*** INFORMATION SUPPLIED Section Begins ***
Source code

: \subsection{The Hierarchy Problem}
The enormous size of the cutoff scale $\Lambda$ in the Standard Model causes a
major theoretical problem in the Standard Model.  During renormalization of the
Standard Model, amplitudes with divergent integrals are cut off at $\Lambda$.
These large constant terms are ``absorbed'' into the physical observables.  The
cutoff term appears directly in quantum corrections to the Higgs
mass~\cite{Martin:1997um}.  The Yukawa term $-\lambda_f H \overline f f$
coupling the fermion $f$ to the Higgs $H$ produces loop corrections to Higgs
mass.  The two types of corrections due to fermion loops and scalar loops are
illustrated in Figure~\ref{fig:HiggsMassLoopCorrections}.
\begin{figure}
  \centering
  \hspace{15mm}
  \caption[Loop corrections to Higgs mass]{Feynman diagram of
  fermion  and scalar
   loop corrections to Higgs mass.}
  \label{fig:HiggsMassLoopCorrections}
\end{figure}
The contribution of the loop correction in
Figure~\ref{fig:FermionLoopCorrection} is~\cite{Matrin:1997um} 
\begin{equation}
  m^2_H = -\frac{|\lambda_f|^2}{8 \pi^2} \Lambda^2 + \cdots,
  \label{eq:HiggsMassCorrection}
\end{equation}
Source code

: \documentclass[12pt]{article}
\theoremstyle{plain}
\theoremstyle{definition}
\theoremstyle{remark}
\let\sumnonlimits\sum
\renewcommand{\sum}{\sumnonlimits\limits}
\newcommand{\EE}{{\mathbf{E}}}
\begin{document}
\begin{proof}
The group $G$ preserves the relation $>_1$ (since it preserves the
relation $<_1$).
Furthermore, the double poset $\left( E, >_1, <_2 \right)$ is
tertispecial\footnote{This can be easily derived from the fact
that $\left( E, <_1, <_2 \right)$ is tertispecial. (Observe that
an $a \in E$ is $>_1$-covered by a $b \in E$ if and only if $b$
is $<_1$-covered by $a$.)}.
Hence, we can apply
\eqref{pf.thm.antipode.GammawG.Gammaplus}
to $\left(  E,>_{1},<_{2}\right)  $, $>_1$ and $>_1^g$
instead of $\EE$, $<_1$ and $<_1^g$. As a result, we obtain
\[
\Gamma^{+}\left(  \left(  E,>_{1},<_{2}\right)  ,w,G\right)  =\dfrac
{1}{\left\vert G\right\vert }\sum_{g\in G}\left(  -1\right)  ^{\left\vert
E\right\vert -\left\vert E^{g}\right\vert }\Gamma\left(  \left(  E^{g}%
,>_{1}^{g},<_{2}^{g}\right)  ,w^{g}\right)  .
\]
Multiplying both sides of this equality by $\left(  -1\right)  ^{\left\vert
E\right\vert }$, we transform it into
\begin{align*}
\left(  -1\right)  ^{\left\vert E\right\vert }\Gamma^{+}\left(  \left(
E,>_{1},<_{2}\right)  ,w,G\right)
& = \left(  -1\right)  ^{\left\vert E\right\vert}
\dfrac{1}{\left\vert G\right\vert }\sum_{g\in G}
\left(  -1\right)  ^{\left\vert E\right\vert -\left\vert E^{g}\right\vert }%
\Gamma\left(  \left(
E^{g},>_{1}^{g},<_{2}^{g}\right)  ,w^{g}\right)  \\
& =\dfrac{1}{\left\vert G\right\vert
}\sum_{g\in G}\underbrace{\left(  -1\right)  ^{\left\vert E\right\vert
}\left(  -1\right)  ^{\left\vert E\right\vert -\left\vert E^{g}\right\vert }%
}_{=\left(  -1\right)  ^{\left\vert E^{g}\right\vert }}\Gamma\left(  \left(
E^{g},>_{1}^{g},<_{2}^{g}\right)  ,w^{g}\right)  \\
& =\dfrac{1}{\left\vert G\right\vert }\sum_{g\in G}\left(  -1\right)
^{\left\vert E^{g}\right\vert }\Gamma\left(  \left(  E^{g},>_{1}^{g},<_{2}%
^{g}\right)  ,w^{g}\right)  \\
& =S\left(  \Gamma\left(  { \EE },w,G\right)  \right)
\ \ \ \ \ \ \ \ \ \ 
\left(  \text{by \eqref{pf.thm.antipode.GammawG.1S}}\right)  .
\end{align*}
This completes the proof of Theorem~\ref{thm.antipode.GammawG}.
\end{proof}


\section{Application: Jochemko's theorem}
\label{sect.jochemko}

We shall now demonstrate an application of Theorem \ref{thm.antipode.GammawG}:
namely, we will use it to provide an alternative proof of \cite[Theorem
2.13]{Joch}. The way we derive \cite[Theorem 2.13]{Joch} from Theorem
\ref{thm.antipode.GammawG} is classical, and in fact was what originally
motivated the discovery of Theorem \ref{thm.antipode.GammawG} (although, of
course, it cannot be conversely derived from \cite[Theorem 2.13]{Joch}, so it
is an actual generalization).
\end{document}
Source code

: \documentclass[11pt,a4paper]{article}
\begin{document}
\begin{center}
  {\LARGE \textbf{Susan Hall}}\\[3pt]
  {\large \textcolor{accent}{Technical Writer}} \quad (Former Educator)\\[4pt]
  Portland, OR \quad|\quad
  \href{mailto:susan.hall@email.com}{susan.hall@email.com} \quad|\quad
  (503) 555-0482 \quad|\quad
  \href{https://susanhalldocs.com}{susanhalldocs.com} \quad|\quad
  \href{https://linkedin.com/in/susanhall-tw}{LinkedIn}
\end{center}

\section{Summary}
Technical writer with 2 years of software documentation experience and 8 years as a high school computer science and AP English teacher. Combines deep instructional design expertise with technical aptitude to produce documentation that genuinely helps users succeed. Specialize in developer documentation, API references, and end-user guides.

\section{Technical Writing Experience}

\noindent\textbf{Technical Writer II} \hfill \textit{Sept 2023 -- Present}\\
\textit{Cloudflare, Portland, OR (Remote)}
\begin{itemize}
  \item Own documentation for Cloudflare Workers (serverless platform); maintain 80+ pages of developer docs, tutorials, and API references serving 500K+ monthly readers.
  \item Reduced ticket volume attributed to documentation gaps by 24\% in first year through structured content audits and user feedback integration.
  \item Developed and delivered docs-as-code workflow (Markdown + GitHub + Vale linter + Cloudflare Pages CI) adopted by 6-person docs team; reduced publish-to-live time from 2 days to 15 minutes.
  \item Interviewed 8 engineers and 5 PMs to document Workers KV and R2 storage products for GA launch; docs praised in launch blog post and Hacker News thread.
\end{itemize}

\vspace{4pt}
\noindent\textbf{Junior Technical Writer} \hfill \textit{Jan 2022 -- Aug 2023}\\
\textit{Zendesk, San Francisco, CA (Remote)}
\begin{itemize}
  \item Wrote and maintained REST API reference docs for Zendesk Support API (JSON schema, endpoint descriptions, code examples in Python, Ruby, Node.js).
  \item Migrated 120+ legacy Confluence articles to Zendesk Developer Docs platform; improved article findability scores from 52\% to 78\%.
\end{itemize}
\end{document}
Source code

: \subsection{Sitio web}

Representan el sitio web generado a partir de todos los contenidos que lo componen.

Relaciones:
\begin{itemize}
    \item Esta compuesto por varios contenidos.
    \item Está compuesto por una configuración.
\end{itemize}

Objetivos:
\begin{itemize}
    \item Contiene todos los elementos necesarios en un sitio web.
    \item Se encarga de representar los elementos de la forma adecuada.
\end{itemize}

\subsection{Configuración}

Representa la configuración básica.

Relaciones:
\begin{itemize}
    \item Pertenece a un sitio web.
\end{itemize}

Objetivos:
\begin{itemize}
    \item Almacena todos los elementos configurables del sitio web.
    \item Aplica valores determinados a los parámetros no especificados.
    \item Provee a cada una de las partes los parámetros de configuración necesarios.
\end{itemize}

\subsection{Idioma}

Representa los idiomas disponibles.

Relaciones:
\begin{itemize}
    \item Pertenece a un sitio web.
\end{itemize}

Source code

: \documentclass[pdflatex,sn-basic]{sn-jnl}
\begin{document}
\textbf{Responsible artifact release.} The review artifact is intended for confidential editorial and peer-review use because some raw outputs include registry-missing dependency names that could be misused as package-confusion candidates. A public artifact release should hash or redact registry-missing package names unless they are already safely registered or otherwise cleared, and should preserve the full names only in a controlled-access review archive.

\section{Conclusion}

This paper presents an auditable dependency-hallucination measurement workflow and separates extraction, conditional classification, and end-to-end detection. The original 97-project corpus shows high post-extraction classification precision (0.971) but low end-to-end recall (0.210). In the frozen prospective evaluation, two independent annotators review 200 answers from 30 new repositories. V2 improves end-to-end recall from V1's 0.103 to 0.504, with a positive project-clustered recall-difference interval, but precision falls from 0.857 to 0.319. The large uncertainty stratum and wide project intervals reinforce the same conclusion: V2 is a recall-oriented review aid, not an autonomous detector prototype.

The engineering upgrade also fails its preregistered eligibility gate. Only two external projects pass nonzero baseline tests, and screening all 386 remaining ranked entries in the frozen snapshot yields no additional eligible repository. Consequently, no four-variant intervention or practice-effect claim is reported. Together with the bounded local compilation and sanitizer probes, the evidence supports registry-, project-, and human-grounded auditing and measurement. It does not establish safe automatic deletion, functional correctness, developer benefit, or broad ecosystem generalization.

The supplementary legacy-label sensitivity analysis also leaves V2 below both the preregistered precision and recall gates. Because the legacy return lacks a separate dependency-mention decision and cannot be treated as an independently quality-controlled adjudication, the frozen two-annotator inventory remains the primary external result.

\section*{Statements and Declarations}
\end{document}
*** INFORMATION SUPPLIED Section Ends ***
HOW TO COMPLETE THIS TASK:
Copy out all lines above that include the string "documentclass".

RESULT BELOW:
: \documentclass[12pt]{article}
: \documentclass[11pt,a4paper]{article}
: \documentclass[pdflatex,sn-basic]{sn-jnl}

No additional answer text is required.